New Additions to the Shirley Club

You know I like data, right? What would life be without my sheep spreadsheet...


I was making some updates today - some that made me sad. But it made me take a look at my productivity chart. Ewe productivity is important, and it's not that we are treating them like machines to crank our babies - but mamas that can have successful twins that grow big and strong are better for our pasture than mamas that just produce - aka, I have to keep less mamas year round if the ones I have are good producers. So mamas that don't allow their babies to thrive, mamas with bad attitudes, mamas that throw birth defects - they get to go. They also age out eventually. I've said it before - 3 strikes and you are out. Miss a year completely? Strike. Have singles twice in a row? Strike. Abandon your babies and make us feed them through bottles? Strike. Straight up bad behavior (like ramming humans, jumping fences, being terrible to other babies)? Strike.



Shirley Girl was definitely a farm favorite! What a great mama!

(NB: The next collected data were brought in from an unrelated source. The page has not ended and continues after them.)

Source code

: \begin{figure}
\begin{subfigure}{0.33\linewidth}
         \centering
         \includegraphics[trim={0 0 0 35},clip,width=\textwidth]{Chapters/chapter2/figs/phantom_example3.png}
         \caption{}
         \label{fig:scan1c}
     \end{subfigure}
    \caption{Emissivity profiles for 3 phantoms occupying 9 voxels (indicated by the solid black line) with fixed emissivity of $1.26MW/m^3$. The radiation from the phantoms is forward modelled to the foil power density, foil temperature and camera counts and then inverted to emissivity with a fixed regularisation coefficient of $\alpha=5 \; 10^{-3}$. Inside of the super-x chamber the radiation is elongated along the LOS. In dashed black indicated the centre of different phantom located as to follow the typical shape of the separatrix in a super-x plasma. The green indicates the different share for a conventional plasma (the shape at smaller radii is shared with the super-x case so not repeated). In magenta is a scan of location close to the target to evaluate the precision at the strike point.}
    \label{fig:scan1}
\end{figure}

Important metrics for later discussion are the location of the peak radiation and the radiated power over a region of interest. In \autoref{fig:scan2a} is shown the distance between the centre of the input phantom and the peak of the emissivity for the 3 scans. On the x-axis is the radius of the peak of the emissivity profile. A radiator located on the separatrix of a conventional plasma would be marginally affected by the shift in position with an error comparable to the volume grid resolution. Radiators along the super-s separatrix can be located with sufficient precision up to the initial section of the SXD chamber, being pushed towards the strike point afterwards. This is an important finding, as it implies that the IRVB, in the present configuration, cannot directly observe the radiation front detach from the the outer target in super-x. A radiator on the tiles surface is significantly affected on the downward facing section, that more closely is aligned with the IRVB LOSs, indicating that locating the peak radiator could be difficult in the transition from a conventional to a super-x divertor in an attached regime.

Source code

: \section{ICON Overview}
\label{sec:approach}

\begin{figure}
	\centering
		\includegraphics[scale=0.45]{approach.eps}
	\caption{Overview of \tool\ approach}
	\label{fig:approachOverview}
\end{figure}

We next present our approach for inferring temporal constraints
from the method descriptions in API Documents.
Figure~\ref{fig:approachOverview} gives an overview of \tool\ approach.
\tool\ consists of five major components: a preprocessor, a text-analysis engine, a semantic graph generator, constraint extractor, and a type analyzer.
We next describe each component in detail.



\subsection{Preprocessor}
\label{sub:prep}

So this chart helps me gauge who stays and who goes. There are two lines on here that are my gauges for who is a good producer. Reminder that the blue bars are what those ewes have already produced for me. The red is an estimate of what they have left in them if they live to be as old as Shirley - she was 11.5 and our original best producer. The yellow line shows her productivity over the course of her life on our farm. That used to be my aspirational bar. It's now my low bar. The purple line represents Persephone - one of Shirley's lambs that came along to outproduce her until she had a complete mastitis blow out and we needed to say goodbye. That's now my aspirational bar. Persephone was not quite 9.5 when we lost her, so she could have had 2 more years of production.



Don't pay too close attention to the numbers. These are all normalized and turned into a factor. The green line, just an FYI, shows their age. So they are roughly in order of age, which is why the younger ewes have more red and sometimes no blue. They don't get blue until their lamb gets processed and the weights get recorded.


Now, Persephone crossing the Shirley line was a HUGE thing for us. We never thought it was possible. And then, Margaery snuck in behind Persephone and crossed the Shirley line too. Some of these gals really have the potential to knock Persephone out of the PARK.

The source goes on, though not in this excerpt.